One of the most difficult sections, The Meditation of Simeon, describes man’s state before the Fall and the decisiveness of that event. He suggests an intellectual history of mankind, according to Driver: man “had to reach a certain stage before the time of the Incarnation could come. It could not come before certain thoughts were had, and had to come when time was emancipated from space and man discovered Original Sin and the One and the Many.” These discoveries were necessary prior to the Incarnation, a key turning point in intellectual history, permitting the fullness of time to be revealed. Driver writes that “time is more significant than space, since it is time that brings the possibility and the urgency of choice.” Finally, Simeon spells out the implications of the Child for imagination and art, science, and the search for God.
In the section on the Massacre of the Innocents, Herod, a paragon of liberal humanism, legitimates his mass murder of children in order to hold onto his civilized kingdom. He rues the coming loss of his enlightened populace and excoriates their desire for a God who is like them.
The final section, the Flight into Egypt, evokes the Gospel of Matthew’s association of Christ with Moses. Christ is the new lawgiver and the leader of the itinerants in the wasteland. The poem also suggests metaphorically that the desert is the garden because it shelters the rose, and the time is noon. This is the Time Being, the time of interim. As in the Bible, past and present are interwoven. The poem’s being written in the present tense while writing about ostensibly past events is thus important.
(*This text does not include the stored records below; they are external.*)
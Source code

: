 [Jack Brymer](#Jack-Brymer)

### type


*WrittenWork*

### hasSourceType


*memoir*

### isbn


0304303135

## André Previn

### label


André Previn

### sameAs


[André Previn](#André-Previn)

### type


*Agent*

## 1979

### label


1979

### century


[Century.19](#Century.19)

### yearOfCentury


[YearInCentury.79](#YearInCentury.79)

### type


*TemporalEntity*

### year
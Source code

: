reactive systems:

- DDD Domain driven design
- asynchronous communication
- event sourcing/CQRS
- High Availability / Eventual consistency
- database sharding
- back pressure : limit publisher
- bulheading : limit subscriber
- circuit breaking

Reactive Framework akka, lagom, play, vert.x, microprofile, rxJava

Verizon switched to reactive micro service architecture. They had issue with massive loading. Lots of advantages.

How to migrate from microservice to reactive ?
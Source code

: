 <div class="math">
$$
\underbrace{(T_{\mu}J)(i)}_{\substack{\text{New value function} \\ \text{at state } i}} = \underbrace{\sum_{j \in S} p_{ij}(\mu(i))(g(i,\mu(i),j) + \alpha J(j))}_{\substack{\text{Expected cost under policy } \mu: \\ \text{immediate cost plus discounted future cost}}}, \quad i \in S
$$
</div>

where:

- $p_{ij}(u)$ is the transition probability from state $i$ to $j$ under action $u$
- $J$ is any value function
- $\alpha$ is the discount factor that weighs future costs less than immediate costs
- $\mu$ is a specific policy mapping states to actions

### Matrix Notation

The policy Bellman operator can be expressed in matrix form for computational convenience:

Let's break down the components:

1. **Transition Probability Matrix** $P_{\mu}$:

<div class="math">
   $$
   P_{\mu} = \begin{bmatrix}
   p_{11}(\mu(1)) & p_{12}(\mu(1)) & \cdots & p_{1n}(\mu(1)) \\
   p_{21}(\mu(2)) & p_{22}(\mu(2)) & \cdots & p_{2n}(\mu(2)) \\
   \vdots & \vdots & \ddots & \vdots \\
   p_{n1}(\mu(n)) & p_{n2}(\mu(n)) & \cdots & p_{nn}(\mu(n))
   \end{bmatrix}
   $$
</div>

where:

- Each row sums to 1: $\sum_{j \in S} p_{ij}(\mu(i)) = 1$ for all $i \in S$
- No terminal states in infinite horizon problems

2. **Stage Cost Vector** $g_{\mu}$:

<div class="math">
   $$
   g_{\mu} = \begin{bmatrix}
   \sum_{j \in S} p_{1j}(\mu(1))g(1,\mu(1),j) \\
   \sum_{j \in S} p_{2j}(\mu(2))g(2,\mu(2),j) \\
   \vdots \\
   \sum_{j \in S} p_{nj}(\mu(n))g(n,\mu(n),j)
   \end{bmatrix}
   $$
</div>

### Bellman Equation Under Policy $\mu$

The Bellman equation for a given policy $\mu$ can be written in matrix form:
While a long and certainly abstruse treatment of a well-known series of events, “For the Time Being” can offer even casual readers insight into the nature of Christmas, and it is a key encapsulation of Auden’s interest in time, faith, love, and hope. Yet, it is easy for the casual celebration of Christmastime to ignore all of the deeper issues. At the least, however, for the time being, celebrating Christmas means recognizing something about the change that occurred through the life of Jesus, the Christ (meaning Messiah or savior).